§ About this task
Find the lines below that contain "RStrace" and tally them. Return only the total.

§ Dataset entries
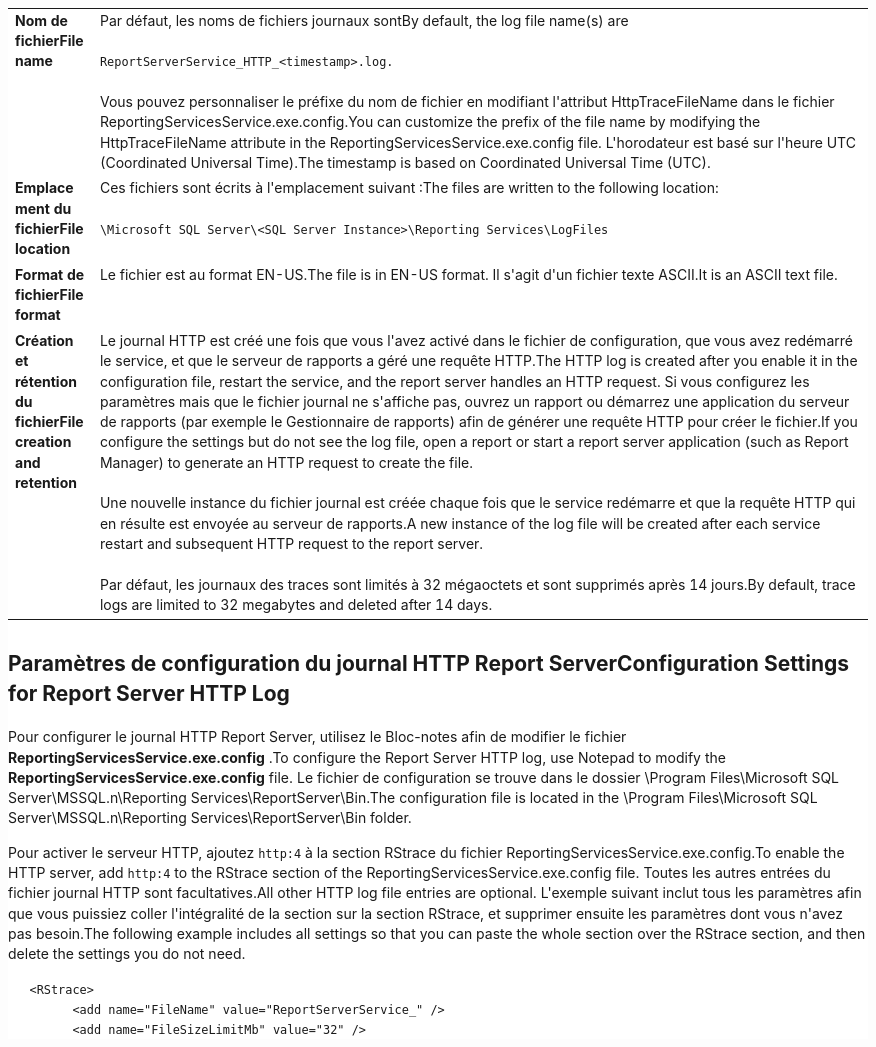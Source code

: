   
|||  
|-|-|  
|<span data-ttu-id="05ab0-112">**Nom de fichier**</span><span class="sxs-lookup"><span data-stu-id="05ab0-112">**File name**</span></span>|<span data-ttu-id="05ab0-113">Par défaut, les noms de fichiers journaux sont</span><span class="sxs-lookup"><span data-stu-id="05ab0-113">By default, the log file name(s) are</span></span><br /><br /> `ReportServerService_HTTP_<timestamp>.log.`<br /><br /> <span data-ttu-id="05ab0-114">Vous pouvez personnaliser le préfixe du nom de fichier en modifiant l'attribut HttpTraceFileName dans le fichier ReportingServicesService.exe.config.</span><span class="sxs-lookup"><span data-stu-id="05ab0-114">You can customize the prefix of the file name by modifying the HttpTraceFileName attribute in the ReportingServicesService.exe.config file.</span></span> <span data-ttu-id="05ab0-115">L'horodateur est basé sur l'heure UTC (Coordinated Universal Time).</span><span class="sxs-lookup"><span data-stu-id="05ab0-115">The timestamp is based on Coordinated Universal Time (UTC).</span></span>|  
|<span data-ttu-id="05ab0-116">**Emplacement du fichier**</span><span class="sxs-lookup"><span data-stu-id="05ab0-116">**File location**</span></span>|<span data-ttu-id="05ab0-117">Ces fichiers sont écrits à l'emplacement suivant :</span><span class="sxs-lookup"><span data-stu-id="05ab0-117">The files are written to the following location:</span></span><br /><br /> `\Microsoft SQL Server\<SQL Server Instance>\Reporting Services\LogFiles`|  
|<span data-ttu-id="05ab0-118">**Format de fichier**</span><span class="sxs-lookup"><span data-stu-id="05ab0-118">**File format**</span></span>|<span data-ttu-id="05ab0-119">Le fichier est au format EN-US.</span><span class="sxs-lookup"><span data-stu-id="05ab0-119">The file is in EN-US format.</span></span> <span data-ttu-id="05ab0-120">Il s'agit d'un fichier texte ASCII.</span><span class="sxs-lookup"><span data-stu-id="05ab0-120">It is an ASCII text file.</span></span>|  
|<span data-ttu-id="05ab0-121">**Création et rétention du fichier**</span><span class="sxs-lookup"><span data-stu-id="05ab0-121">**File creation and retention**</span></span>|<span data-ttu-id="05ab0-122">Le journal HTTP est créé une fois que vous l'avez activé dans le fichier de configuration, que vous avez redémarré le service, et que le serveur de rapports a géré une requête HTTP.</span><span class="sxs-lookup"><span data-stu-id="05ab0-122">The HTTP log is created after you enable it in the configuration file, restart the service, and the report server handles an HTTP request.</span></span> <span data-ttu-id="05ab0-123">Si vous configurez les paramètres mais que le fichier journal ne s'affiche pas, ouvrez un rapport ou démarrez une application du serveur de rapports (par exemple le Gestionnaire de rapports) afin de générer une requête HTTP pour créer le fichier.</span><span class="sxs-lookup"><span data-stu-id="05ab0-123">If you configure the settings but do not see the log file, open a report or start a report server application (such as Report Manager) to generate an HTTP request to create the file.</span></span><br /><br /> <span data-ttu-id="05ab0-124">Une nouvelle instance du fichier journal est créée chaque fois que le service redémarre et que la requête HTTP qui en résulte est envoyée au serveur de rapports.</span><span class="sxs-lookup"><span data-stu-id="05ab0-124">A new instance of the log file will be created after each service restart and subsequent HTTP request to the report server.</span></span><br /><br /> <span data-ttu-id="05ab0-125">Par défaut, les journaux des traces sont limités à 32 mégaoctets et sont supprimés après 14 jours.</span><span class="sxs-lookup"><span data-stu-id="05ab0-125">By default, trace logs are limited to 32 megabytes and deleted after 14 days.</span></span>|  
  
## <a name="configuration-settings-for-report-server-http-log"></a><span data-ttu-id="05ab0-126">Paramètres de configuration du journal HTTP Report Server</span><span class="sxs-lookup"><span data-stu-id="05ab0-126">Configuration Settings for Report Server HTTP Log</span></span>  
 <span data-ttu-id="05ab0-127">Pour configurer le journal HTTP Report Server, utilisez le Bloc-notes afin de modifier le fichier **ReportingServicesService.exe.config** .</span><span class="sxs-lookup"><span data-stu-id="05ab0-127">To configure the Report Server HTTP log, use Notepad to modify the **ReportingServicesService.exe.config** file.</span></span> <span data-ttu-id="05ab0-128">Le fichier de configuration se trouve dans le dossier \Program Files\Microsoft SQL Server\MSSQL.n\Reporting Services\ReportServer\Bin.</span><span class="sxs-lookup"><span data-stu-id="05ab0-128">The configuration file is located in the \Program Files\Microsoft SQL Server\MSSQL.n\Reporting Services\ReportServer\Bin folder.</span></span>  
  
 <span data-ttu-id="05ab0-129">Pour activer le serveur HTTP, ajoutez `http:4` à la section RStrace du fichier ReportingServicesService.exe.config.</span><span class="sxs-lookup"><span data-stu-id="05ab0-129">To enable the HTTP server, add `http:4` to the RStrace section of the ReportingServicesService.exe.config file.</span></span> <span data-ttu-id="05ab0-130">Toutes les autres entrées du fichier journal HTTP sont facultatives.</span><span class="sxs-lookup"><span data-stu-id="05ab0-130">All other HTTP log file entries are optional.</span></span> <span data-ttu-id="05ab0-131">L'exemple suivant inclut tous les paramètres afin que vous puissiez coller l'intégralité de la section sur la section RStrace, et supprimer ensuite les paramètres dont vous n'avez pas besoin.</span><span class="sxs-lookup"><span data-stu-id="05ab0-131">The following example includes all settings so that you can paste the whole section over the RStrace section, and then delete the settings you do not need.</span></span>  
  
```  
   <RStrace>  
         <add name="FileName" value="ReportServerService_" />  
         <add name="FileSizeLimitMb" value="32" />  
```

§ Exercise output
2